THE POWER OF LOVE – GABRIELLE APLIN

ABBIE

I miei piedi si muovevano liberi, riconquistando piano piano le strade di Londra.

Non sapevo dove stavo andando, ma non volevo fermarmi.

Più i minuti passavano, più Londra e la vita stesse sembravano sorridermi.

Mi guardai attorno estasiata, osservando attentamente ogni dettaglio di quella città che mi aveva ospitata e accolta fin dal primo giorno che ci avevo messo piede. Mi ci era voluto tanto, forse troppo per capirlo, ma lo sentivo dentro di me, lo sentivo nei polmoni: Londra era la mia città.

Sorrisi istintivamente ad una bambina che giocava con il padre nel prato alla mia sinistra e ricordai. Ricordai Jane, ricordai il passato, ma non lasciai che esso mi facesse cadere.

Fece male.

Fece male ricordare cosa avevo perso, ma ricordai che non era stata colpa mia, non era stata colpa di nessuno.

La vita era inevitabile tanto quanto la morte.

Probabilmente se fossi cresciuta con mia sorella affianco, sarei stata una persona diversa, ma avevo ormai capito che non aveva senso rimuginare su ciò che sarebbe potuto accadere.

Il presente era lì, e io lo stavo vivendo.

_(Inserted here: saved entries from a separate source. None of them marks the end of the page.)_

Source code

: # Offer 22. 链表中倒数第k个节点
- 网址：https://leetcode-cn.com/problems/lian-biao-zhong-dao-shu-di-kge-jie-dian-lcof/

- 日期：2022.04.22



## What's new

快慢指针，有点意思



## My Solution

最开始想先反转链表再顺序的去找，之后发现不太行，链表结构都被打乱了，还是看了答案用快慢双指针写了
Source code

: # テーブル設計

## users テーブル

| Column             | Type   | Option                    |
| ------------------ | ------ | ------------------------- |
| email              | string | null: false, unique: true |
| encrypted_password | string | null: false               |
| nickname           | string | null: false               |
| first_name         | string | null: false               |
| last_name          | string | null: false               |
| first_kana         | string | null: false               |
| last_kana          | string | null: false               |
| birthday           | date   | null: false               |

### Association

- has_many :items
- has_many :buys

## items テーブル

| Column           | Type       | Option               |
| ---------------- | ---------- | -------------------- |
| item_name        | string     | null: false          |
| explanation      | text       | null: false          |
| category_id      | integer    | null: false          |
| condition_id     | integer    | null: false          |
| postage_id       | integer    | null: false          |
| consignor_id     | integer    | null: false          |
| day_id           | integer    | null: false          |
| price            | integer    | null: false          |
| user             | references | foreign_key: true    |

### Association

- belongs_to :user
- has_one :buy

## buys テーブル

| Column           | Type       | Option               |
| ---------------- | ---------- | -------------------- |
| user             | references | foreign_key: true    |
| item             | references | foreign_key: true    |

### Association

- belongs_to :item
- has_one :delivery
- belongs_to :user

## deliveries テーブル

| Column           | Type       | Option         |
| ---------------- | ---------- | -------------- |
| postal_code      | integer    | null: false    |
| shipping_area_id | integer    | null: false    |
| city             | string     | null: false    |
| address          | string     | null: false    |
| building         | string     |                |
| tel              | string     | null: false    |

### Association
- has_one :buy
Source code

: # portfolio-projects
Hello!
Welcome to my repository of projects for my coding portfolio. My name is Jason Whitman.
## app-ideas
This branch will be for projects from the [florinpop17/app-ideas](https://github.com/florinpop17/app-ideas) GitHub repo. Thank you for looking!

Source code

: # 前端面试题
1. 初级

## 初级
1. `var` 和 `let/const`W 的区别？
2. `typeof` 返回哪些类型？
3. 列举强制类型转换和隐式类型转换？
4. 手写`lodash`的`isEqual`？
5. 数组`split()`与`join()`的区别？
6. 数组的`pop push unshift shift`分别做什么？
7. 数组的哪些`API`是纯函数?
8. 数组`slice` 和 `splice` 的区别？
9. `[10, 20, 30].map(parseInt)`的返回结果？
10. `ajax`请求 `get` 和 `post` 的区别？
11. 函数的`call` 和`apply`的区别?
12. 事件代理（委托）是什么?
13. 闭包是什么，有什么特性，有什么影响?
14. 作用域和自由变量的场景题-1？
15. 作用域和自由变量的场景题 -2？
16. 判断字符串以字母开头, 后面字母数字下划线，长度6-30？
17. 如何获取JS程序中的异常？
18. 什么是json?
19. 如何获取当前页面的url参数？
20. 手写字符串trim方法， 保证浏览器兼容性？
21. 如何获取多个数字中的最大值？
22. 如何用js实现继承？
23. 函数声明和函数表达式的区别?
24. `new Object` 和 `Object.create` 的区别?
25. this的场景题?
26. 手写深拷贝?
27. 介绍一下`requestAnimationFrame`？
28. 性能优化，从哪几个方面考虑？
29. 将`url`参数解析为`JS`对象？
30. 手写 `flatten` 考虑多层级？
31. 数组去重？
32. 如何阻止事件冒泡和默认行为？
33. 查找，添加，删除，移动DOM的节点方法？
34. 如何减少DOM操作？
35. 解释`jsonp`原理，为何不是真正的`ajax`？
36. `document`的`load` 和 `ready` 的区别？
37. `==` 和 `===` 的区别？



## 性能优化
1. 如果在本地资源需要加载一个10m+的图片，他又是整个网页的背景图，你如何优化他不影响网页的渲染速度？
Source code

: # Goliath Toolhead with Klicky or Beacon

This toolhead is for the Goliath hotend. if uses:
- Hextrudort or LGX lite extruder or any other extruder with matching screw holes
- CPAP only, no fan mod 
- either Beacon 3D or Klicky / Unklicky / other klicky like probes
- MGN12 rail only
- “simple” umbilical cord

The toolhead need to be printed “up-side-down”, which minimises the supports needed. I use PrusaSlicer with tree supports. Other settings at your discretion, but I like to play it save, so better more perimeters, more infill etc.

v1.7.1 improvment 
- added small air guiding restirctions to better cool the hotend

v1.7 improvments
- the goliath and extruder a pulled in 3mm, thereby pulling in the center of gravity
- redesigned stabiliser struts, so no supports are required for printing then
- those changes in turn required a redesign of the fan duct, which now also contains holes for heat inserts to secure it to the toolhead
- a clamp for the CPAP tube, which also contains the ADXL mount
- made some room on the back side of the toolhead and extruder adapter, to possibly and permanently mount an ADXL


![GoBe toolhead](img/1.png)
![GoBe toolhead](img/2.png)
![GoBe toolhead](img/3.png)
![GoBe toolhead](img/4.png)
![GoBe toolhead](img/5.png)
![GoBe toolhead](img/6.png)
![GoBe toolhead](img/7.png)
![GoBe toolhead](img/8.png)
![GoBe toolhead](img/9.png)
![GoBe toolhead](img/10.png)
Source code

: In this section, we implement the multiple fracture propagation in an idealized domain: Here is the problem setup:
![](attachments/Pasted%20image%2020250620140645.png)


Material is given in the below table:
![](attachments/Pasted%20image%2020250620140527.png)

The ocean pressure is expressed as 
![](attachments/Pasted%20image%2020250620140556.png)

Cos'altro potevo volere se non la vita che stavo respirando?

Quasi senza rendermene conto, mi ritrovai a scendere i gradini familiari di una stazione della metropolitana.

Ad ogni passo che compivo, un ricordo dei giorni passati a viaggiare senza meta e ad osservare le vite degli altri scorrere, mi pervase.

Mi era sempre piaciuta la metro.

Viaggiava. Viaggiava sempre e comunque. Si fermava, ma poi ripartiva, come se nulla potesse impedirle di scorrere, di viaggiare, di vivere.

E, una volta salita a bordo del primo vagone, senza sapere quale sarebbe stata la mia destinazione, estrassi istintivamente il cellulare dalla borsa e lo sbloccai, componendo poi un numero che pensavo di aver dimenticato ma che era marchiato a fuoco nella mia testa.

Bastarono solo un paio di squilli alla persona all'altro capo della linea, per rispondere.

"Abigail?"

"Ciao papà", mormorai, lasciandomi cadere sul primo sedile libero che trovai, accanto ad una vecchia signora, che mi sorrise cordialmente. "Come va?" aggiunsi, dopo averle sorriso a mia volta.

Alle mie parole seguì qualche attimo di silenzio incerto. "È un po' che non ci sentiamo", furono le parole di mio padre.

"Potevate chiamarmi", sussurrai con voce spezzata, "ma in tutti questi mesi, neanche una chiamata... non una sola chiamata...", aggiunsi, chiudendo gli occhi, stanca. E sapevo che sarebbe stato più facile arrendermi, che cancellare completamente il passato avrebbe reso il mio futuro più semplice, meno doloroso, eppure decisi di cercare di rimanere forte.

"Come stai papà?" chiesi ancora, perché nonostante tutto era mio padre e Dio solo sa quanto gli volevo bene e quanto volessi che fosse felice, che tutti fossimo felici. Anche se forse la possibilità che questo avvenisse rimanendo una famiglia era purtroppo poco probabile.